> _The records_:
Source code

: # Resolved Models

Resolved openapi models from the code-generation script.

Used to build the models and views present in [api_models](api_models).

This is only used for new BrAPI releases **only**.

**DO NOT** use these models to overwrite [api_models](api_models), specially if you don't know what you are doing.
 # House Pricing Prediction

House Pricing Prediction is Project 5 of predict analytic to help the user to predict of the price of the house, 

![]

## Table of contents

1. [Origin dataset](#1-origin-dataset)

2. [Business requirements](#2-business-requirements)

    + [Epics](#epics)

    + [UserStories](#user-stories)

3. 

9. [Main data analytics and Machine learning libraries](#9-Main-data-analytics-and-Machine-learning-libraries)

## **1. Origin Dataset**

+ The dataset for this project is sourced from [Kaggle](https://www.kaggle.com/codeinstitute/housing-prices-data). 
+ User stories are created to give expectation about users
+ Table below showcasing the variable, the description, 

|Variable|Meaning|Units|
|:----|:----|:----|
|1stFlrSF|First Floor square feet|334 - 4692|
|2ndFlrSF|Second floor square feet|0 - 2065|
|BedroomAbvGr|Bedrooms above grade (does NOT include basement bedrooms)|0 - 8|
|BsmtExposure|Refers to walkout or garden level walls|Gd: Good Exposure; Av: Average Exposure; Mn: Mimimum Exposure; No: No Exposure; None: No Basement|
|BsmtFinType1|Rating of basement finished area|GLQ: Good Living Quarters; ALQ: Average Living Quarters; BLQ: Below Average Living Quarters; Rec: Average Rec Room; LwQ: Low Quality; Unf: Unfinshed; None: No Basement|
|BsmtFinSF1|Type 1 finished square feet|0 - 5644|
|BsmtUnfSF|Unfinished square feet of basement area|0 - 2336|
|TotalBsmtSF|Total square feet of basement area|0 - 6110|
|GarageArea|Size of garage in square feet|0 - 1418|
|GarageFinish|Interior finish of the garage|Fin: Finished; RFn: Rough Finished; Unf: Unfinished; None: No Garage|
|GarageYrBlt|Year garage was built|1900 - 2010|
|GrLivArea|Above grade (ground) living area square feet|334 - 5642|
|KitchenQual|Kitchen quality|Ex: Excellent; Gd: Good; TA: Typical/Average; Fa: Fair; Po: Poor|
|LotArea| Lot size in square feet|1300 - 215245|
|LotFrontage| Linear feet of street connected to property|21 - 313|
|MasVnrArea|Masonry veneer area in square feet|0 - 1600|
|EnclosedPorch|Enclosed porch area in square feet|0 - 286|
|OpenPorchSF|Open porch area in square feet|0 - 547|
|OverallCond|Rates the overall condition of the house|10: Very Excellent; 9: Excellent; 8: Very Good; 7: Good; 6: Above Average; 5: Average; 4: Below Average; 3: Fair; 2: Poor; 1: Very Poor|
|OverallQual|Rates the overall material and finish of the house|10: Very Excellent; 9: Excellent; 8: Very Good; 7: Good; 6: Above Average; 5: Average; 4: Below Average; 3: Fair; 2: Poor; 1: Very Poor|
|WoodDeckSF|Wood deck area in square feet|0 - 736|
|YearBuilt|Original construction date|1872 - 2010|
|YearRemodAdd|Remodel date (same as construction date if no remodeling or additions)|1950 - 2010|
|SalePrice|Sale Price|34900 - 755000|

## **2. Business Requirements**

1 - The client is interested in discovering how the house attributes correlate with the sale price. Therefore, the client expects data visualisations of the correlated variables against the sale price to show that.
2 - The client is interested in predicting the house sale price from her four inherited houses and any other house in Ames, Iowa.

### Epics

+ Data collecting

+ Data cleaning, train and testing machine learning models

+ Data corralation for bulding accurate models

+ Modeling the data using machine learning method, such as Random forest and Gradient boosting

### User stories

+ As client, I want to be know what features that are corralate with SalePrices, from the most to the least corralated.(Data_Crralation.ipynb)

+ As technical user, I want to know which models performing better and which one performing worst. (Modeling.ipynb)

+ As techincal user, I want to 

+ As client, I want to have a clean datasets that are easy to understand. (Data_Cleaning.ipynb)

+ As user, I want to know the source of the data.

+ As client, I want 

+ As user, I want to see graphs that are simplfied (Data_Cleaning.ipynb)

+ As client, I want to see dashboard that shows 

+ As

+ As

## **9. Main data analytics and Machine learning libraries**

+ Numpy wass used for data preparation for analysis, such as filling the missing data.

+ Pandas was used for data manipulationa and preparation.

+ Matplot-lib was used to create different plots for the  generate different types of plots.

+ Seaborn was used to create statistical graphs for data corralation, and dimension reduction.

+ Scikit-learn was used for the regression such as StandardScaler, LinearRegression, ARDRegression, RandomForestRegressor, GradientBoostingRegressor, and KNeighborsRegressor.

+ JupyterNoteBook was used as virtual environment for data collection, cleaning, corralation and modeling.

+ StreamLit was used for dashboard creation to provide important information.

> _Task brief_: Each line shown above needs to be transcribed exactly.

> _Exercise response_:
Source code

: # Resolved Models

Resolved openapi models from the code-generation script.

Used to build the models and views present in [api_models](api_models).

This is only used for new BrAPI releases **only**.

**DO NOT** use these models to overwrite [api_models](api_models), specially if you don't know what you are doing.
 # House Pricing Prediction

House Pricing Prediction is Project 5 of predict analytic to help the user to predict of the price of the house, 

![]

## Table of contents

1. [Origin dataset](#1-origin-dataset)

2. [Business requirements](#2-business-requirements)

    + [Epics](#epics)

    + [UserStories](#user-stories)

3. 

9. [Main data analytics and Machine learning libraries](#9-Main-data-analytics-and-Machine-learning-libraries)

## **1. Origin Dataset**

+ The dataset for this project is sourced from [Kaggle](https://www.kaggle.com/codeinstitute/housing-prices-data). 
+ User stories are created to give expectation about users
+ Table below showcasing the variable, the description, 

|Variable|Meaning|Units|
|:----|:----|:----|
|1stFlrSF|First Floor square feet|334 - 4692|
|2ndFlrSF|Second floor square feet|0 - 2065|
|BedroomAbvGr|Bedrooms above grade (does NOT include basement bedrooms)|0 - 8|
|BsmtExposure|Refers to walkout or garden level walls|Gd: Good Exposure; Av: Average Exposure; Mn: Mimimum Exposure; No: No Exposure; None: No Basement|
|BsmtFinType1|Rating of basement finished area|GLQ: Good Living Quarters; ALQ: Average Living Quarters; BLQ: Below Average Living Quarters; Rec: Average Rec Room; LwQ: Low Quality; Unf: Unfinshed; None: No Basement|
|BsmtFinSF1|Type 1 finished square feet|0 - 5644|
|BsmtUnfSF|Unfinished square feet of basement area|0 - 2336|
|TotalBsmtSF|Total square feet of basement area|0 - 6110|
|GarageArea|Size of garage in square feet|0 - 1418|
|GarageFinish|Interior finish of the garage|Fin: Finished; RFn: Rough Finished; Unf: Unfinished; None: No Garage|
|GarageYrBlt|Year garage was built|1900 - 2010|
|GrLivArea|Above grade (ground) living area square feet|334 - 5642|
|KitchenQual|Kitchen quality|Ex: Excellent; Gd: Good; TA: Typical/Average; Fa: Fair; Po: Poor|
|LotArea| Lot size in square feet|1300 - 215245|
|LotFrontage| Linear feet of street connected to property|21 - 313|
|MasVnrArea|Masonry veneer area in square feet|0 - 1600|
|EnclosedPorch|Enclosed porch area in square feet|0 - 286|
|OpenPorchSF|Open porch area in square feet|0 - 547|
|OverallCond|Rates the overall condition of the house|10: Very Excellent; 9: Excellent; 8: Very Good; 7: Good; 6: Above Average; 5: Average; 4: Below Average; 3: Fair; 2: Poor; 1: Very Poor|
|OverallQual|Rates the overall material and finish of the house|10: Very Excellent; 9: Excellent; 8: Very Good; 7: Good; 6: Above Average; 5: Average; 4: Below Average; 3: Fair; 2: Poor; 1: Very Poor|
|WoodDeckSF|Wood deck area in square feet|0 - 736|
|YearBuilt|Original construction date|1872 - 2010|
|YearRemodAdd|Remodel date (same as construction date if no remodeling or additions)|1950 - 2010|
|SalePrice|Sale Price|34900 - 755000|

## **2. Business Requirements**

1 - The client is interested in discovering how the house attributes correlate with the sale price. Therefore, the client expects data visualisations of the correlated variables against the sale price to show that.
2 - The client is interested in predicting the house sale price from her four inherited houses and any other house in Ames, Iowa.

### Epics

+ Data collecting

+ Data cleaning, train and testing machine learning models

+ Data corralation for bulding accurate models

+ Modeling the data using machine learning method, such as Random forest and Gradient boosting

### User stories

+ As client, I want to be know what features that are corralate with SalePrices, from the most to the least corralated.(Data_Crralation.ipynb)

+ As technical user, I want to know which models performing better and which one performing worst. (Modeling.ipynb)

+ As techincal user, I want to 

+ As client, I want to have a clean datasets that are easy to understand. (Data_Cleaning.ipynb)

+ As user, I want to know the source of the data.

+ As client, I want 

+ As user, I want to see graphs that are simplfied (Data_Cleaning.ipynb)

+ As client, I want to see dashboard that shows 

+ As

+ As

## **9. Main data analytics and Machine learning libraries**

+ Numpy wass used for data preparation for analysis, such as filling the missing data.

+ Pandas was used for data manipulationa and preparation.

+ Matplot-lib was used to create different plots for the  generate different types of plots.

+ Seaborn was used to create statistical graphs for data corralation, and dimension reduction.

+ Scikit-learn was used for the regression such as StandardScaler, LinearRegression, ARDRegression, RandomForestRegressor, GradientBoostingRegressor, and KNeighborsRegressor.

+ JupyterNoteBook was used as virtual environment for data collection, cleaning, corralation and modeling.

+ StreamLit was used for dashboard creation to provide important information.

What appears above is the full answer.